*** Data Section Begins ***

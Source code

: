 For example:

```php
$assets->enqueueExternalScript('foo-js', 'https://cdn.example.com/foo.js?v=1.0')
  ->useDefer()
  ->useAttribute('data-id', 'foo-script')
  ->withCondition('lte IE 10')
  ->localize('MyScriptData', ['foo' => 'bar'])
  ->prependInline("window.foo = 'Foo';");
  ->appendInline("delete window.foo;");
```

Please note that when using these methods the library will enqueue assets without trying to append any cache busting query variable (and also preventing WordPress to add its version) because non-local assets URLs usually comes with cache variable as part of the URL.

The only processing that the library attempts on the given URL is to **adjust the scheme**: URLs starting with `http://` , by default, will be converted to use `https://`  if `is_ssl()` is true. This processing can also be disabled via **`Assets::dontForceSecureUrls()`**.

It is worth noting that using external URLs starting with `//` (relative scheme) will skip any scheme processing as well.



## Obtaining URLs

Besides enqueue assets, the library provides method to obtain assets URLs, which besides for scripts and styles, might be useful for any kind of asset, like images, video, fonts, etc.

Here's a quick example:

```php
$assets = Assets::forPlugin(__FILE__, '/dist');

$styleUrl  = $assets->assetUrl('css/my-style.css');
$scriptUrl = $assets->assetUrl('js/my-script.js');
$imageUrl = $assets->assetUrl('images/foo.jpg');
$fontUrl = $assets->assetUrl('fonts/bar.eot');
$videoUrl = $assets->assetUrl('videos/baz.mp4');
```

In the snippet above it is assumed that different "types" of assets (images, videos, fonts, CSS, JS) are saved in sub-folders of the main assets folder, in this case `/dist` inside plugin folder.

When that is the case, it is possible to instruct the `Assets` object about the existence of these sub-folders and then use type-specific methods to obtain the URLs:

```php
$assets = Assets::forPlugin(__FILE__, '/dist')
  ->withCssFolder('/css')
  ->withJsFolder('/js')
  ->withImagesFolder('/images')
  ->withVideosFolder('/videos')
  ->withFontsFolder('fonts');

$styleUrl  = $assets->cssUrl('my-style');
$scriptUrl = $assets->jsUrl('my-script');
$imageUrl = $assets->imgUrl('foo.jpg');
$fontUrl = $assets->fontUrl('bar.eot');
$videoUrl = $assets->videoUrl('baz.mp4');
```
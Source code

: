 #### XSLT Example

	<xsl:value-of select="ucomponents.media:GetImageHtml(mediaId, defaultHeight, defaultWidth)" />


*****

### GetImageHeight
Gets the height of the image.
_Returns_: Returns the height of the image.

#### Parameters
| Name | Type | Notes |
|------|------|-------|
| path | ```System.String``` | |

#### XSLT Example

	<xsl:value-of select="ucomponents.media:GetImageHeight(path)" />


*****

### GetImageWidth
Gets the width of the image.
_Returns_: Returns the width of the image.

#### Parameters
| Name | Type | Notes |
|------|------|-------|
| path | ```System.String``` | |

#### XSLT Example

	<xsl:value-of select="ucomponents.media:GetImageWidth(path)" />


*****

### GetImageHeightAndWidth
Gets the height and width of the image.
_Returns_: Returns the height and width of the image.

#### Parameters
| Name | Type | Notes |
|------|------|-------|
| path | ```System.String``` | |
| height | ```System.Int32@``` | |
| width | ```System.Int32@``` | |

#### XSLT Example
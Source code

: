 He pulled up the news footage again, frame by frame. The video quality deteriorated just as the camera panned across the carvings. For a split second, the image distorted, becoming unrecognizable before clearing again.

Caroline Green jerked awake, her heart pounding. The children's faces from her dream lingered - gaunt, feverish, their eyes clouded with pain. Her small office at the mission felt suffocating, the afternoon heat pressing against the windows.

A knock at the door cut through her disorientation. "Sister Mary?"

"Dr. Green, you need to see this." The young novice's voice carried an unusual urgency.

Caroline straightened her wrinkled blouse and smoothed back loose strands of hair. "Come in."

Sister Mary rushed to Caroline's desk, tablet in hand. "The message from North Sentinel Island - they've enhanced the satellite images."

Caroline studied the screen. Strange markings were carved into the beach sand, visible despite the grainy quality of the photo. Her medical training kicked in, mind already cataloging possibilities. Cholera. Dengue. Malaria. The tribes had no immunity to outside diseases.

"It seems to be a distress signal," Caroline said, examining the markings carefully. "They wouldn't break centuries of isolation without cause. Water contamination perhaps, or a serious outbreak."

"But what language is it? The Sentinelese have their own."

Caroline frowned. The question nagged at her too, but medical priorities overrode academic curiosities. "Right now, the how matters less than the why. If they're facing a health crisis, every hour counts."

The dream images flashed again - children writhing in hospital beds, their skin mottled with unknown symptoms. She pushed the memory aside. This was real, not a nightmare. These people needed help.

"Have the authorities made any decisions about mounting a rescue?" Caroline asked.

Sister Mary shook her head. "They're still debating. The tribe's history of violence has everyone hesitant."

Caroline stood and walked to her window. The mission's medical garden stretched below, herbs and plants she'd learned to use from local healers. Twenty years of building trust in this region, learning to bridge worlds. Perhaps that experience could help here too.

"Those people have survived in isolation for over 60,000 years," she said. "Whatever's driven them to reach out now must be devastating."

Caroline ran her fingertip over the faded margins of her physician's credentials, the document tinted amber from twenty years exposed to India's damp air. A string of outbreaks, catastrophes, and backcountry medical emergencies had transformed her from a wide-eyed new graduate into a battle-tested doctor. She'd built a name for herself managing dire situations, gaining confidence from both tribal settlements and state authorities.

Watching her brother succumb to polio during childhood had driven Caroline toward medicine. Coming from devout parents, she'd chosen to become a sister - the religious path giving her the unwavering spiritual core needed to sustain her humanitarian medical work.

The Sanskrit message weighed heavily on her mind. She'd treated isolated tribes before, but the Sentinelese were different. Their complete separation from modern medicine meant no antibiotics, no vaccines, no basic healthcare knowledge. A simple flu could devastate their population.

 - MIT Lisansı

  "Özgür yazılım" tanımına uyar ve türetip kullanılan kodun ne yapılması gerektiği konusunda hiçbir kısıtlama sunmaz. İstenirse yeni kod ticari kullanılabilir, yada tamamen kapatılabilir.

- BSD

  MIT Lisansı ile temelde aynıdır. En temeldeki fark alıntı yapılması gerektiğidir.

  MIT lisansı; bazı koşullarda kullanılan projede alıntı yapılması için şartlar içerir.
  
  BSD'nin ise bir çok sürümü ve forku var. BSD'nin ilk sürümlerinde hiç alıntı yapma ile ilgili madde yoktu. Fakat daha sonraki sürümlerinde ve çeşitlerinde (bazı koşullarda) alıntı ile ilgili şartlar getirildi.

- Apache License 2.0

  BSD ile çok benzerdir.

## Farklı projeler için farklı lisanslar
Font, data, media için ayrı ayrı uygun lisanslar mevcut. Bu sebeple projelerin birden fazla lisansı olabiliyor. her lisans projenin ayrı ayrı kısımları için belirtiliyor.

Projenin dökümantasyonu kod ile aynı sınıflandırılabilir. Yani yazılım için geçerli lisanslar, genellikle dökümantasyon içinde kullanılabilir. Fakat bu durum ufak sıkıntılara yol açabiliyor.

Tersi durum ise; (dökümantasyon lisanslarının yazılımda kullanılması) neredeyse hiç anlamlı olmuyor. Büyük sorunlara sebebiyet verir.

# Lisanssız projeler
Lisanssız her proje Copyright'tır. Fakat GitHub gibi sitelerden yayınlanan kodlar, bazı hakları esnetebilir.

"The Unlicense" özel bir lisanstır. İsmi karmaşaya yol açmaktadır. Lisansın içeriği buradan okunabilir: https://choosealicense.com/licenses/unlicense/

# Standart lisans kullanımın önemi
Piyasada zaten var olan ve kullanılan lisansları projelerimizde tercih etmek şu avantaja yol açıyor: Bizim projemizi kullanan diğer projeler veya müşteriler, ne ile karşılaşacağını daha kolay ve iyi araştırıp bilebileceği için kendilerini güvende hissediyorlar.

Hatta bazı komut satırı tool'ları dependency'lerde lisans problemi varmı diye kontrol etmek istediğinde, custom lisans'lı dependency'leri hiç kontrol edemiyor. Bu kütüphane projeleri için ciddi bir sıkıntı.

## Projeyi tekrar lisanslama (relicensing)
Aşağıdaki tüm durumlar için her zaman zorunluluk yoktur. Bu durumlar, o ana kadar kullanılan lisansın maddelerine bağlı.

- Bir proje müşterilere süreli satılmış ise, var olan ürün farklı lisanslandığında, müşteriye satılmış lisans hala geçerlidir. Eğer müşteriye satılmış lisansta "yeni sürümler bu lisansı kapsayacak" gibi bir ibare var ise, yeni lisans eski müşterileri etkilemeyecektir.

*** Data Section Ends ***

* What is required: Every line above carrying the word "children" needs to be shown.

* Written response:
Caroline Green jerked awake, her heart pounding. The children's faces from her dream lingered - gaunt, feverish, their eyes clouded with pain. Her small office at the mission felt suffocating, the afternoon heat pressing against the windows.
The dream images flashed again - children writhing in hospital beds, their skin mottled with unknown symptoms. She pushed the memory aside. This was real, not a nightmare. These people needed help.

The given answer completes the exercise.